BEGIN
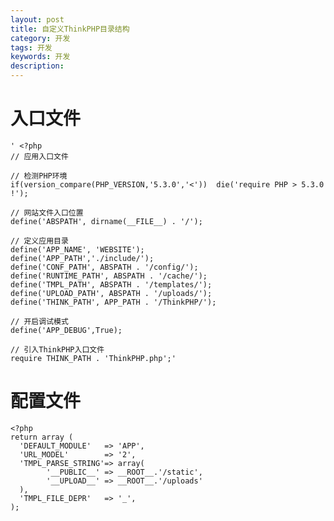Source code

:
 ```yaml
---
layout: post
title: 自定义ThinkPHP目录结构
category: 开发
tags: 开发
keywords: 开发 
description: 
---
```


# 入口文件
	' <?php
    // 应用入口文件
     
    // 检测PHP环境
    if(version_compare(PHP_VERSION,'5.3.0','<'))  die('require PHP > 5.3.0 !');
     
    // 网站文件入口位置
    define('ABSPATH', dirname(__FILE__) . '/');
     
    // 定义应用目录
    define('APP_NAME', 'WEBSITE');
    define('APP_PATH','./include/');
    define('CONF_PATH', ABSPATH . '/config/');
    define('RUNTIME_PATH', ABSPATH . '/cache/');
    define('TMPL_PATH', ABSPATH . '/templates/');
    define('UPLOAD_PATH', ABSPATH . '/uploads/');
    define('THINK_PATH', APP_PATH . '/ThinkPHP/');
     
    // 开启调试模式
    define('APP_DEBUG',True);
     
    // 引入ThinkPHP入口文件
    require THINK_PATH . 'ThinkPHP.php';'

# 配置文件
	<?php
	return array (
	  'DEFAULT_MODULE'   => 'APP',
	  'URL_MODEL'        => '2',
	  'TMPL_PARSE_STRING'=> array(
	    	'__PUBLIC__' => __ROOT__.'/static',
	    	'__UPLOAD__' => __ROOT__.'/uploads'
	  ),
	  'TMPL_FILE_DEPR'   => '_',
	);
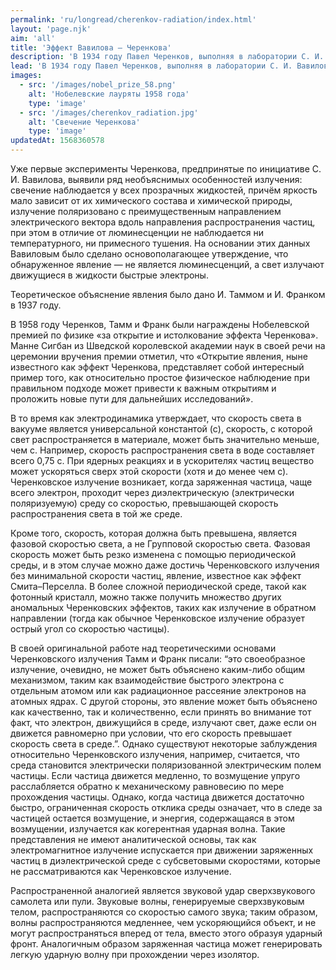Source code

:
 ```yaml
---
permalink: 'ru/longread/cherenkov-radiation/index.html'
layout: 'page.njk'
aim: 'all'
title: 'Эффект Вавилова – Черенкова'
description: 'В 1934 году Павел Черенков, выполняя в лаборатории С. И. Вавилова исследования люминесценции жидкостей под...'
lead: 'В 1934 году Павел Черенков, выполняя в лаборатории С. И. Вавилова исследования люминесценции жидкостей под воздействием гамма-излучения, обнаружил слабое голубое излучение неизвестной природы. Позже было установлено, что это свечение вызывается электронами, движущимися со скоростями, превышающими фазовую скорость света в среде. Быстрые электроны выбиваются из электронных оболочек атомов среды гамма-излучением.'
images:
  - src: '/images/nobel_prize_58.png'
    alt: 'Нобелевские лауряты 1958 года'
    type: 'image'
  - src: '/images/cherenkov_radiation.jpg'
    alt: 'Свечение Черенкова'
    type: 'image'
updatedAt: 1568360578
---
```

Уже первые эксперименты Черенкова, предпринятые по инициативе С. И. Вавилова, выявили ряд необъяснимых особенностей излучения: свечение наблюдается у всех прозрачных жидкостей, причём яркость мало зависит от их химического состава и химической природы, излучение поляризовано с преимущественным направлением электрического вектора вдоль направления распространения частиц, при этом в отличие от люминесценции не наблюдается ни температурного, ни примесного тушения. На основании этих данных Вавиловым было сделано основополагающее утверждение, что обнаруженное явление — не является люминесценций, а свет излучают движущиеся в жидкости быстрые электроны.

Теоретическое объяснение явления было дано И. Таммом и И. Франком в 1937 году.

В 1958 году Черенков, Тамм и Франк были награждены Нобелевской премией по физике «за открытие и истолкование эффекта Черенкова». Манне Сигбан из Шведской королевской академии наук в своей речи на церемонии вручения премии отметил, что «Открытие явления, ныне известного как эффект Черенкова, представляет собой интересный пример того, как относительно простое физическое наблюдение при правильном подходе может привести к важным открытиям и проложить новые пути для дальнейших исследований».

В то время как электродинамика утверждает, что скорость света в вакууме является универсальной константой (c), скорость, с которой свет распространяется в материале, может быть значительно меньше, чем c. Например, скорость распространения света в воде составляет всего 0,75 с. При ядерных реакциях и в ускорителях частиц вещество может ускоряться сверх этой скорости (хотя и до менее чем с). Черенковское излучение возникает, когда заряженная частица, чаще всего электрон, проходит через диэлектрическую (электрически поляризуемую) среду со скоростью, превышающей скорость распространения света в той же среде.

Кроме того, скорость, которая должна быть превышена, является фазовой скоростью света, а не Групповой скоростью света. Фазовая скорость может быть резко изменена с помощью периодической среды, и в этом случае можно даже достичь Черенковского излучения без минимальной скорости частиц, явление, известное как эффект Смита–Перселла. В более сложной периодической среде, такой как фотонный кристалл, можно также получить множество других аномальных Черенковских эффектов, таких как излучение в обратном направлении (тогда как обычное Черенковское излучение образует острый угол со скоростью частицы).

В своей оригинальной работе над теоретическими основами Черенковского излучения Тамм и Франк писали: “это своеобразное излучение, очевидно, не может быть объяснено каким-либо общим механизмом, таким как взаимодействие быстрого электрона с отдельным атомом или как радиационное рассеяние электронов на атомных ядрах. С другой стороны, это явление может быть объяснено как качественно, так и количественно, если принять во внимание тот факт, что электрон, движущийся в среде, излучают свет, даже если он движется равномерно при условии, что его скорость превышает скорость света в среде.”. Однако существуют некоторые заблуждения относительно Черенковского излучения, например, считается, что среда становится электрически поляризованной электрическим полем частицы. Если частица движется медленно, то возмущение упруго расслабляется обратно к механическому равновесию по мере прохождения частицы. Однако, когда частица движется достаточно быстро, ограниченная скорость отклика среды означает, что в следе за частицей остается возмущение, и энергия, содержащаяся в этом возмущении, излучается как когерентная ударная волна. Такие представления не имеют аналитической основы, так как электромагнитное излучение испускается при движении заряженных частиц в диэлектрической среде с субсветовыми скоростями, которые не рассматриваются как Черенковское излучение.

Распространенной аналогией является звуковой удар сверхзвукового самолета или пули. Звуковые волны, генерируемые сверхзвуковым телом, распространяются со скоростью самого звука; таким образом, волны распространяются медленнее, чем ускоряющийся объект, и не могут распространяться вперед от тела, вместо этого образуя ударный фронт. Аналогичным образом заряженная частица может генерировать легкую ударную волну при прохождении через изолятор.
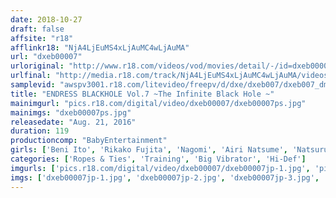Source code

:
 ```yaml
---
date: 2018-10-27
draft: false
affsite: "r18"
afflinkr18: "NjA4LjEuMS4xLjAuMC4wLjAuMA"
url: "dxeb00007"
urloriginal: "http://www.r18.com/videos/vod/movies/detail/-/id=dxeb00007"
urlfinal: "http://media.r18.com/track/NjA4LjEuMS4xLjAuMC4wLjAuMA/videos/vod/movies/detail/-/id=dxeb00007"
samplevid: "awspv3001.r18.com/litevideo/freepv/d/dxe/dxeb007/dxeb007_dmb_w.mp4"
title: "ENDRESS BLACKHOLE Vol.7 ~The Infinite Black Hole ~"
mainimgurl: "pics.r18.com/digital/video/dxeb00007/dxeb00007ps.jpg"
mainimgs: "dxeb00007ps.jpg"
releasedate: "Aug. 21, 2016"
duration: 119
productioncomp: "BabyEntertainment"
girls: ['Beni Ito', 'Rikako Fujita', 'Nagomi', 'Airi Natsume', 'Natsuru Kanase', 'Chikage Shiina']
categories: ['Ropes & Ties', 'Training', 'Big Vibrator', 'Hi-Def']
imgurls: ['pics.r18.com/digital/video/dxeb00007/dxeb00007jp-1.jpg', 'pics.r18.com/digital/video/dxeb00007/dxeb00007jp-2.jpg', 'pics.r18.com/digital/video/dxeb00007/dxeb00007jp-3.jpg', 'pics.r18.com/digital/video/dxeb00007/dxeb00007jp-4.jpg', 'pics.r18.com/digital/video/dxeb00007/dxeb00007jp-5.jpg', 'pics.r18.com/digital/video/dxeb00007/dxeb00007jp-6.jpg', 'pics.r18.com/digital/video/dxeb00007/dxeb00007jp-7.jpg', 'pics.r18.com/digital/video/dxeb00007/dxeb00007jp-8.jpg', 'pics.r18.com/digital/video/dxeb00007/dxeb00007jp-9.jpg', 'pics.r18.com/digital/video/dxeb00007/dxeb00007jp-10.jpg', 'pics.r18.com/digital/video/dxeb00007/dxeb00007jp-11.jpg', 'pics.r18.com/digital/video/dxeb00007/dxeb00007jp-12.jpg', 'pics.r18.com/digital/video/dxeb00007/dxeb00007jp-13.jpg', 'pics.r18.com/digital/video/dxeb00007/dxeb00007jp-14.jpg', 'pics.r18.com/digital/video/dxeb00007/dxeb00007jp-15.jpg', 'pics.r18.com/digital/video/dxeb00007/dxeb00007jp-16.jpg', 'pics.r18.com/digital/video/dxeb00007/dxeb00007jp-17.jpg', 'pics.r18.com/digital/video/dxeb00007/dxeb00007jp-18.jpg', 'pics.r18.com/digital/video/dxeb00007/dxeb00007jp-19.jpg', 'pics.r18.com/digital/video/dxeb00007/dxeb00007jp-20.jpg']
imgs: ['dxeb00007jp-1.jpg', 'dxeb00007jp-2.jpg', 'dxeb00007jp-3.jpg', 'dxeb00007jp-4.jpg', 'dxeb00007jp-5.jpg', 'dxeb00007jp-6.jpg', 'dxeb00007jp-7.jpg', 'dxeb00007jp-8.jpg', 'dxeb00007jp-9.jpg', 'dxeb00007jp-10.jpg', 'dxeb00007jp-11.jpg', 'dxeb00007jp-12.jpg', 'dxeb00007jp-13.jpg', 'dxeb00007jp-14.jpg', 'dxeb00007jp-15.jpg', 'dxeb00007jp-16.jpg', 'dxeb00007jp-17.jpg', 'dxeb00007jp-18.jpg', 'dxeb00007jp-19.jpg', 'dxeb00007jp-20.jpg']
---
```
END
### [Exercise]
From the records, copy every line that has the string "videos" in it.

### [Response]
urloriginal: "http://www.r18.com/videos/vod/movies/detail/-/id=dxeb00007"
urlfinal: "http://media.r18.com/track/NjA4LjEuMS4xLjAuMC4wLjAuMA/videos/vod/movies/detail/-/id=dxeb00007"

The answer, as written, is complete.